╭─ PROVIDED RECORDS

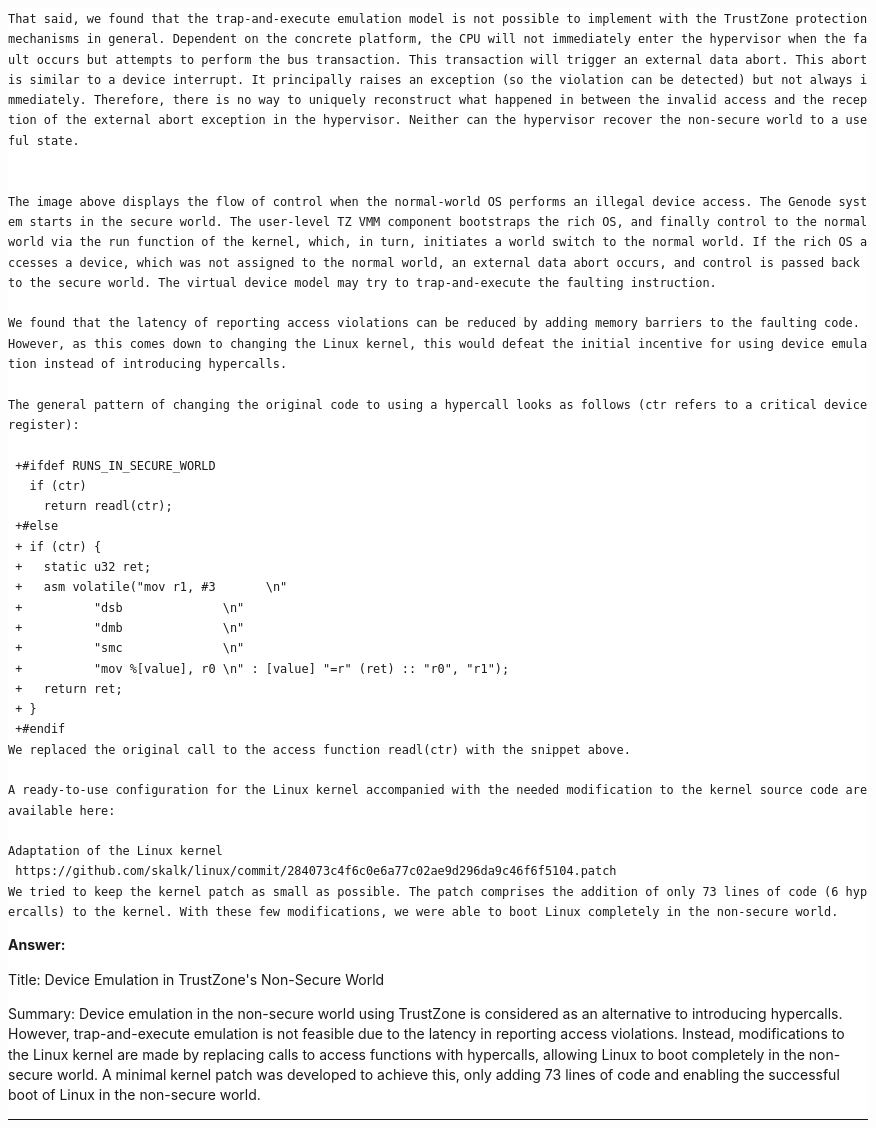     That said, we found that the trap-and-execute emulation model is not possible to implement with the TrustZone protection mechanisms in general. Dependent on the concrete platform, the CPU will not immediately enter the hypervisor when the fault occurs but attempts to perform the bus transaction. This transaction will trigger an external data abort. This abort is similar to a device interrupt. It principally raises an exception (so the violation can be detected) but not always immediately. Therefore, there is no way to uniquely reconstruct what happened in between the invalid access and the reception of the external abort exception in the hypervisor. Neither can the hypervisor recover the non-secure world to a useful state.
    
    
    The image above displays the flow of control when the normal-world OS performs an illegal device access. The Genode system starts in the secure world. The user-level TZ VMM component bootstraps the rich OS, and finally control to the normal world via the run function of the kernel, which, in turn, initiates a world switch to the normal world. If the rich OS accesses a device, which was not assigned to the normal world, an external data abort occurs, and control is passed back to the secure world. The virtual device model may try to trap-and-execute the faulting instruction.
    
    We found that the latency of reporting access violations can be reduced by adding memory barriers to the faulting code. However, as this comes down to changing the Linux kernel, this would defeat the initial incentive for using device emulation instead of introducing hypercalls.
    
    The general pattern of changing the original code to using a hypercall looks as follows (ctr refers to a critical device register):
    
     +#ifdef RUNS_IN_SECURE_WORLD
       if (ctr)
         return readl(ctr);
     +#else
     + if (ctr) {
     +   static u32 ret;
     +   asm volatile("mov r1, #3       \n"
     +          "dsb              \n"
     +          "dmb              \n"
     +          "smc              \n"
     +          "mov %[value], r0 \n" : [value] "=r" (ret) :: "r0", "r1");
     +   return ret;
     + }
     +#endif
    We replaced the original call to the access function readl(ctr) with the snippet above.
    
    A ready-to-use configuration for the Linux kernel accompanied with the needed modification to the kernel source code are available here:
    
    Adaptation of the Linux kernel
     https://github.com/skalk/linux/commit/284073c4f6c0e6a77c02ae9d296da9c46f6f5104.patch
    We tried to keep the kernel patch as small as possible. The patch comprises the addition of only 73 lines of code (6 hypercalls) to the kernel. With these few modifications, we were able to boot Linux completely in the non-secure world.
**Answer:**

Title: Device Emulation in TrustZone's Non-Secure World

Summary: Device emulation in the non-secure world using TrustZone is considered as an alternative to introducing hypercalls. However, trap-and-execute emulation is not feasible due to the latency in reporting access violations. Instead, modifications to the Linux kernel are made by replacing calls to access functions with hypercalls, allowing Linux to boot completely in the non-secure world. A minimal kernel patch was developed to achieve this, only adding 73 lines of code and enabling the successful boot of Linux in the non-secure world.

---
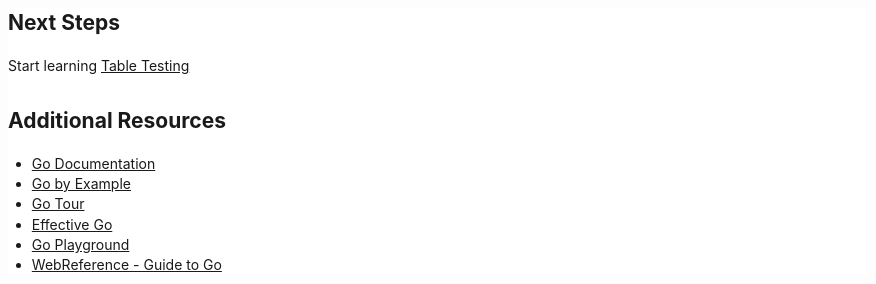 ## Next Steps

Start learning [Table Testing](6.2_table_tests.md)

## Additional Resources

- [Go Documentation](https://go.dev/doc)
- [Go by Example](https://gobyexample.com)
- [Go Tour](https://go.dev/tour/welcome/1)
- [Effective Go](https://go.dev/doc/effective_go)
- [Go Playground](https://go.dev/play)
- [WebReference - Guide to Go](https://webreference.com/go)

╰─

**INSTRUCTIONS FOR THE TASK:**
Search the data for the string "above" and copy out every line where it is found.

**RESULT OF THE EXERCISE:**
    The image above displays the flow of control when the normal-world OS performs an illegal device access. The Genode system starts in the secure world. The user-level TZ VMM component bootstraps the rich OS, and finally control to the normal world via the run function of the kernel, which, in turn, initiates a world switch to the normal world. If the rich OS accesses a device, which was not assigned to the normal world, an external data abort occurs, and control is passed back to the secure world. The virtual device model may try to trap-and-execute the faulting instruction.
    We replaced the original call to the access function readl(ctr) with the snippet above.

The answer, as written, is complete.